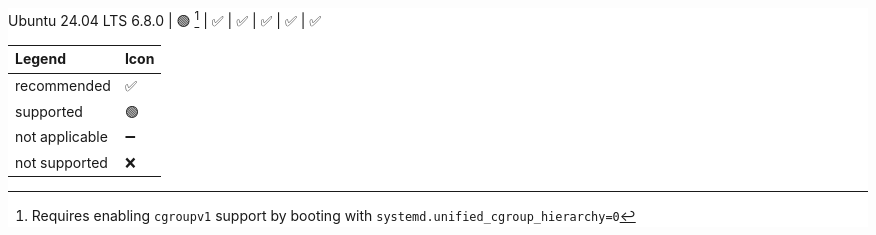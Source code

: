 Ubuntu 24.04 LTS 6.8.0            |  🟢 [^13]        | ✅               | ✅               | ✅               | ✅               | ✅

[^10]: The 5.4.0 kernel is below the minimum required version (see {ref}`requirements`)
[^11]: Ubuntu 24.10 and later require `cgroupv2` which is not supported by Ubuntu 20.04 LTS regular kernel.
[^12]: Requires enabling `cgroupv2` support by booting with `systemd.unified_cgroup_hierarchy=1`
[^13]: Requires enabling `cgroupv1` support by booting with `systemd.unified_cgroup_hierarchy=0`

Legend         | Icon
:---           | :---
recommended    | ✅
supported      | 🟢
not applicable | ➖
not supported  | ❌


[^1]: No network support despite having VirtIO-NET module.
[^2]: Support for 9P or `virtiofs` not available. Note: CentOS 7 has a `kernel-plus` kernel with 9P support allowing LXD agent to work (with `selinux=0`).
[^3]: NVMe disks are visible but the installer lists all 255 namespaces slowing down the initialization.
[^4]: A virtual TPM is required.
[^5]: The OS installer hangs when booting in CSM/BIOS mode.
[^6]: The OS installer hangs when booting with VirtIO-BLK despite having VirtIO-BLK supported by the kernel.
[^7]: This Linux version does not use `systemd` which the LXD agent requires.
[^8]: Requires the HWE kernel (`4.15`) for proper `vsock` support which is required by the LXD agent.
[^9]: The `lxd-agent-installer` package is not available so `lxd-agent` has to be manually setup (see {ref}`lxd-agent-manual-install`) or through `cloud-init` (see {ref}`vm-cloud-init-config`).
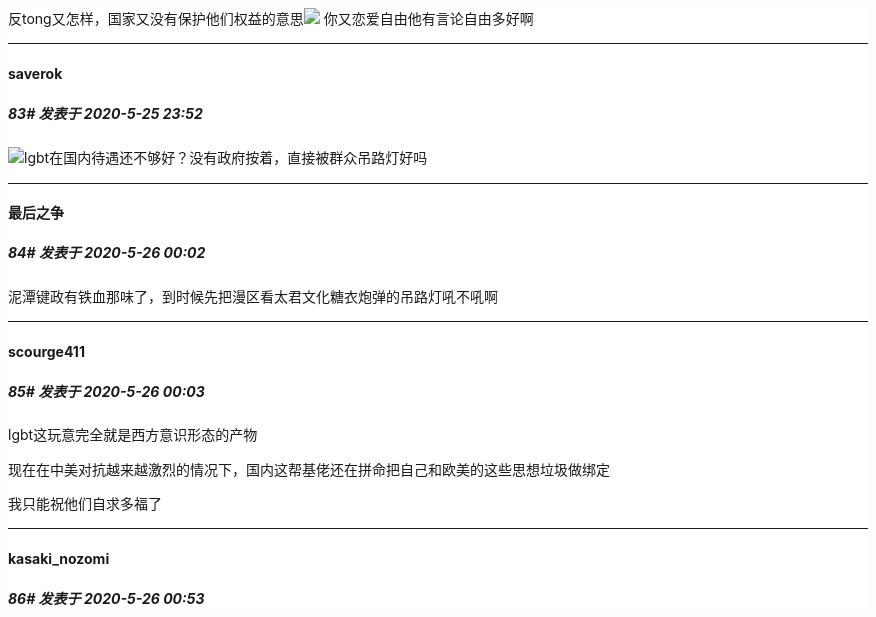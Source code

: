 


反tong又怎样，国家又没有保护他们权益的意思<img src="https://static.saraba1st.com/image/smiley/face2017/064.png" referrerpolicy="no-referrer"> 你又恋爱自由他有言论自由多好啊







*****

####  saverok  
##### 83#       发表于 2020-5-25 23:52



<img src="https://static.saraba1st.com/image/smiley/face2017/067.png" referrerpolicy="no-referrer">lgbt在国内待遇还不够好？没有政府按着，直接被群众吊路灯好吗







*****

####  最后之争  
##### 84#       发表于 2020-5-26 00:02




泥潭键政有铁血那味了，到时候先把漫区看太君文化糖衣炮弹的吊路灯吼不吼啊







*****

####  scourge411  
##### 85#       发表于 2020-5-26 00:03




lgbt这玩意完全就是西方意识形态的产物

现在在中美对抗越来越激烈的情况下，国内这帮基佬还在拼命把自己和欧美的这些思想垃圾做绑定

我只能祝他们自求多福了







*****

####  kasaki_nozomi  
##### 86#       发表于 2020-5-26 00:53


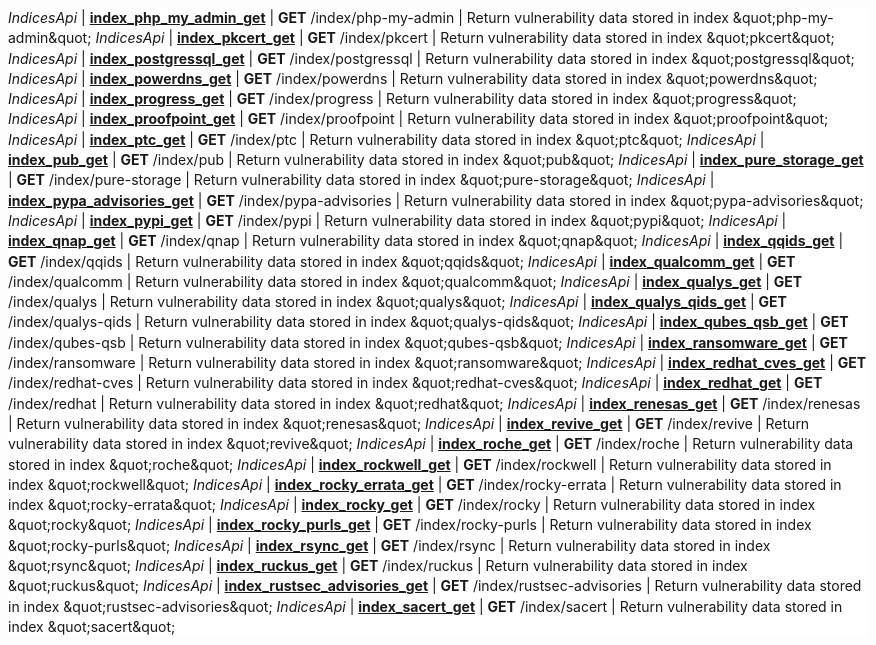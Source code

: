 *IndicesApi* | [**index_php_my_admin_get**](docs/IndicesApi.md#index_php_my_admin_get) | **GET** /index/php-my-admin | Return vulnerability data stored in index \&quot;php-my-admin\&quot;
*IndicesApi* | [**index_pkcert_get**](docs/IndicesApi.md#index_pkcert_get) | **GET** /index/pkcert | Return vulnerability data stored in index \&quot;pkcert\&quot;
*IndicesApi* | [**index_postgressql_get**](docs/IndicesApi.md#index_postgressql_get) | **GET** /index/postgressql | Return vulnerability data stored in index \&quot;postgressql\&quot;
*IndicesApi* | [**index_powerdns_get**](docs/IndicesApi.md#index_powerdns_get) | **GET** /index/powerdns | Return vulnerability data stored in index \&quot;powerdns\&quot;
*IndicesApi* | [**index_progress_get**](docs/IndicesApi.md#index_progress_get) | **GET** /index/progress | Return vulnerability data stored in index \&quot;progress\&quot;
*IndicesApi* | [**index_proofpoint_get**](docs/IndicesApi.md#index_proofpoint_get) | **GET** /index/proofpoint | Return vulnerability data stored in index \&quot;proofpoint\&quot;
*IndicesApi* | [**index_ptc_get**](docs/IndicesApi.md#index_ptc_get) | **GET** /index/ptc | Return vulnerability data stored in index \&quot;ptc\&quot;
*IndicesApi* | [**index_pub_get**](docs/IndicesApi.md#index_pub_get) | **GET** /index/pub | Return vulnerability data stored in index \&quot;pub\&quot;
*IndicesApi* | [**index_pure_storage_get**](docs/IndicesApi.md#index_pure_storage_get) | **GET** /index/pure-storage | Return vulnerability data stored in index \&quot;pure-storage\&quot;
*IndicesApi* | [**index_pypa_advisories_get**](docs/IndicesApi.md#index_pypa_advisories_get) | **GET** /index/pypa-advisories | Return vulnerability data stored in index \&quot;pypa-advisories\&quot;
*IndicesApi* | [**index_pypi_get**](docs/IndicesApi.md#index_pypi_get) | **GET** /index/pypi | Return vulnerability data stored in index \&quot;pypi\&quot;
*IndicesApi* | [**index_qnap_get**](docs/IndicesApi.md#index_qnap_get) | **GET** /index/qnap | Return vulnerability data stored in index \&quot;qnap\&quot;
*IndicesApi* | [**index_qqids_get**](docs/IndicesApi.md#index_qqids_get) | **GET** /index/qqids | Return vulnerability data stored in index \&quot;qqids\&quot;
*IndicesApi* | [**index_qualcomm_get**](docs/IndicesApi.md#index_qualcomm_get) | **GET** /index/qualcomm | Return vulnerability data stored in index \&quot;qualcomm\&quot;
*IndicesApi* | [**index_qualys_get**](docs/IndicesApi.md#index_qualys_get) | **GET** /index/qualys | Return vulnerability data stored in index \&quot;qualys\&quot;
*IndicesApi* | [**index_qualys_qids_get**](docs/IndicesApi.md#index_qualys_qids_get) | **GET** /index/qualys-qids | Return vulnerability data stored in index \&quot;qualys-qids\&quot;
*IndicesApi* | [**index_qubes_qsb_get**](docs/IndicesApi.md#index_qubes_qsb_get) | **GET** /index/qubes-qsb | Return vulnerability data stored in index \&quot;qubes-qsb\&quot;
*IndicesApi* | [**index_ransomware_get**](docs/IndicesApi.md#index_ransomware_get) | **GET** /index/ransomware | Return vulnerability data stored in index \&quot;ransomware\&quot;
*IndicesApi* | [**index_redhat_cves_get**](docs/IndicesApi.md#index_redhat_cves_get) | **GET** /index/redhat-cves | Return vulnerability data stored in index \&quot;redhat-cves\&quot;
*IndicesApi* | [**index_redhat_get**](docs/IndicesApi.md#index_redhat_get) | **GET** /index/redhat | Return vulnerability data stored in index \&quot;redhat\&quot;
*IndicesApi* | [**index_renesas_get**](docs/IndicesApi.md#index_renesas_get) | **GET** /index/renesas | Return vulnerability data stored in index \&quot;renesas\&quot;
*IndicesApi* | [**index_revive_get**](docs/IndicesApi.md#index_revive_get) | **GET** /index/revive | Return vulnerability data stored in index \&quot;revive\&quot;
*IndicesApi* | [**index_roche_get**](docs/IndicesApi.md#index_roche_get) | **GET** /index/roche | Return vulnerability data stored in index \&quot;roche\&quot;
*IndicesApi* | [**index_rockwell_get**](docs/IndicesApi.md#index_rockwell_get) | **GET** /index/rockwell | Return vulnerability data stored in index \&quot;rockwell\&quot;
*IndicesApi* | [**index_rocky_errata_get**](docs/IndicesApi.md#index_rocky_errata_get) | **GET** /index/rocky-errata | Return vulnerability data stored in index \&quot;rocky-errata\&quot;
*IndicesApi* | [**index_rocky_get**](docs/IndicesApi.md#index_rocky_get) | **GET** /index/rocky | Return vulnerability data stored in index \&quot;rocky\&quot;
*IndicesApi* | [**index_rocky_purls_get**](docs/IndicesApi.md#index_rocky_purls_get) | **GET** /index/rocky-purls | Return vulnerability data stored in index \&quot;rocky-purls\&quot;
*IndicesApi* | [**index_rsync_get**](docs/IndicesApi.md#index_rsync_get) | **GET** /index/rsync | Return vulnerability data stored in index \&quot;rsync\&quot;
*IndicesApi* | [**index_ruckus_get**](docs/IndicesApi.md#index_ruckus_get) | **GET** /index/ruckus | Return vulnerability data stored in index \&quot;ruckus\&quot;
*IndicesApi* | [**index_rustsec_advisories_get**](docs/IndicesApi.md#index_rustsec_advisories_get) | **GET** /index/rustsec-advisories | Return vulnerability data stored in index \&quot;rustsec-advisories\&quot;
*IndicesApi* | [**index_sacert_get**](docs/IndicesApi.md#index_sacert_get) | **GET** /index/sacert | Return vulnerability data stored in index \&quot;sacert\&quot;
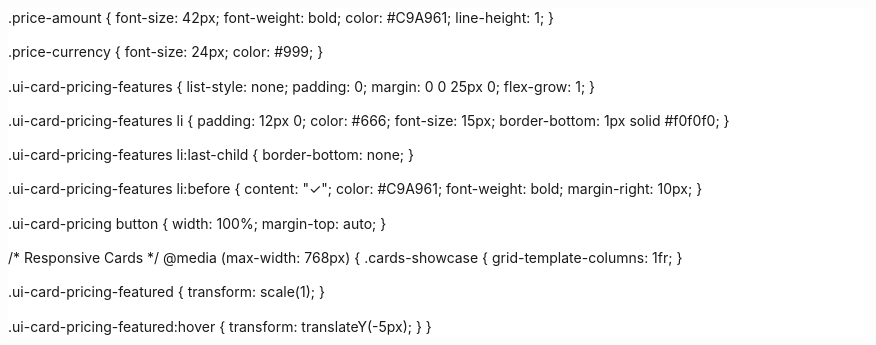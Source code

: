 .price-amount {
  font-size: 42px;
  font-weight: bold;
  color: #C9A961;
  line-height: 1;
}

.price-currency {
  font-size: 24px;
  color: #999;
}

.ui-card-pricing-features {
  list-style: none;
  padding: 0;
  margin: 0 0 25px 0;
  flex-grow: 1;
}

.ui-card-pricing-features li {
  padding: 12px 0;
  color: #666;
  font-size: 15px;
  border-bottom: 1px solid #f0f0f0;
}

.ui-card-pricing-features li:last-child {
  border-bottom: none;
}

.ui-card-pricing-features li:before {
  content: "✓";
  color: #C9A961;
  font-weight: bold;
  margin-right: 10px;
}

.ui-card-pricing button {
  width: 100%;
  margin-top: auto;
}

/* Responsive Cards */
@media (max-width: 768px) {
  .cards-showcase {
    grid-template-columns: 1fr;
  }
  
  .ui-card-pricing-featured {
    transform: scale(1);
  }
  
  .ui-card-pricing-featured:hover {
    transform: translateY(-5px);
  }
}
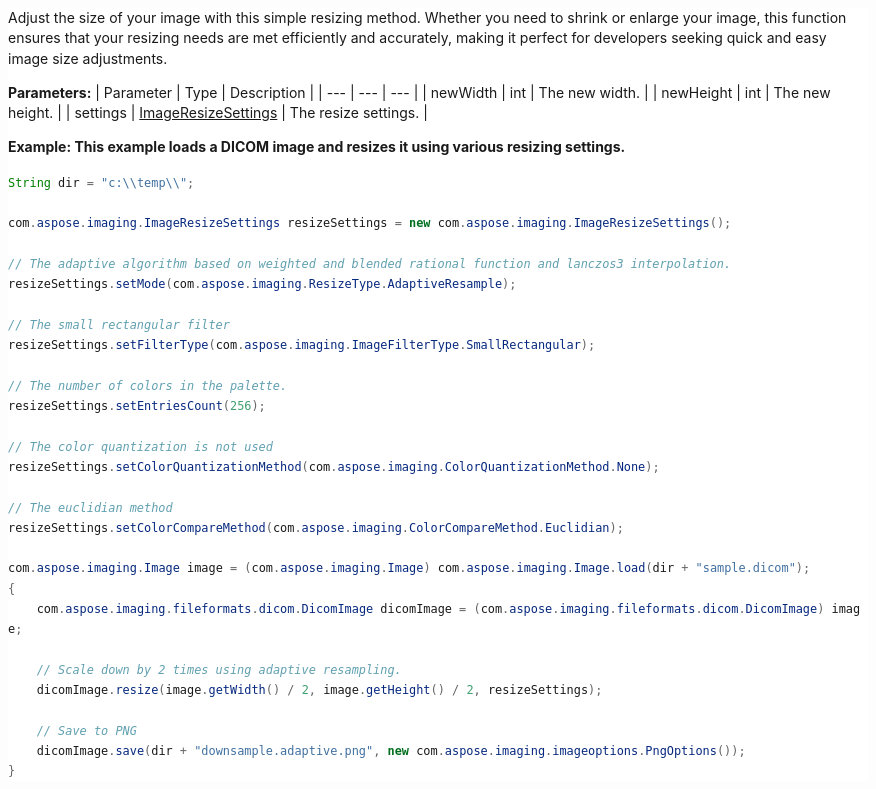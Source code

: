 
Adjust the size of your image with this simple resizing method. Whether you need to shrink or enlarge your image, this function ensures that your resizing needs are met efficiently and accurately, making it perfect for developers seeking quick and easy image size adjustments.

**Parameters:**
| Parameter | Type | Description |
| --- | --- | --- |
| newWidth | int | The new width. |
| newHeight | int | The new height. |
| settings | [ImageResizeSettings](../../com.aspose.imaging/imageresizesettings) | The resize settings. |


**Example: This example loads a DICOM image and resizes it using various resizing settings.**

``` java
String dir = "c:\\temp\\";

com.aspose.imaging.ImageResizeSettings resizeSettings = new com.aspose.imaging.ImageResizeSettings();

// The adaptive algorithm based on weighted and blended rational function and lanczos3 interpolation.
resizeSettings.setMode(com.aspose.imaging.ResizeType.AdaptiveResample);

// The small rectangular filter
resizeSettings.setFilterType(com.aspose.imaging.ImageFilterType.SmallRectangular);

// The number of colors in the palette.
resizeSettings.setEntriesCount(256);

// The color quantization is not used
resizeSettings.setColorQuantizationMethod(com.aspose.imaging.ColorQuantizationMethod.None);

// The euclidian method
resizeSettings.setColorCompareMethod(com.aspose.imaging.ColorCompareMethod.Euclidian);

com.aspose.imaging.Image image = (com.aspose.imaging.Image) com.aspose.imaging.Image.load(dir + "sample.dicom");
{
    com.aspose.imaging.fileformats.dicom.DicomImage dicomImage = (com.aspose.imaging.fileformats.dicom.DicomImage) image;

    // Scale down by 2 times using adaptive resampling.
    dicomImage.resize(image.getWidth() / 2, image.getHeight() / 2, resizeSettings);

    // Save to PNG
    dicomImage.save(dir + "downsample.adaptive.png", new com.aspose.imaging.imageoptions.PngOptions());
}
```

● Task instructions
Take every line above where "enabling" appears and copy it.

● Response area
[^12]: Requires enabling `cgroupv2` support by booting with `systemd.unified_cgroup_hierarchy=1`
[^13]: Requires enabling `cgroupv1` support by booting with `systemd.unified_cgroup_hierarchy=0`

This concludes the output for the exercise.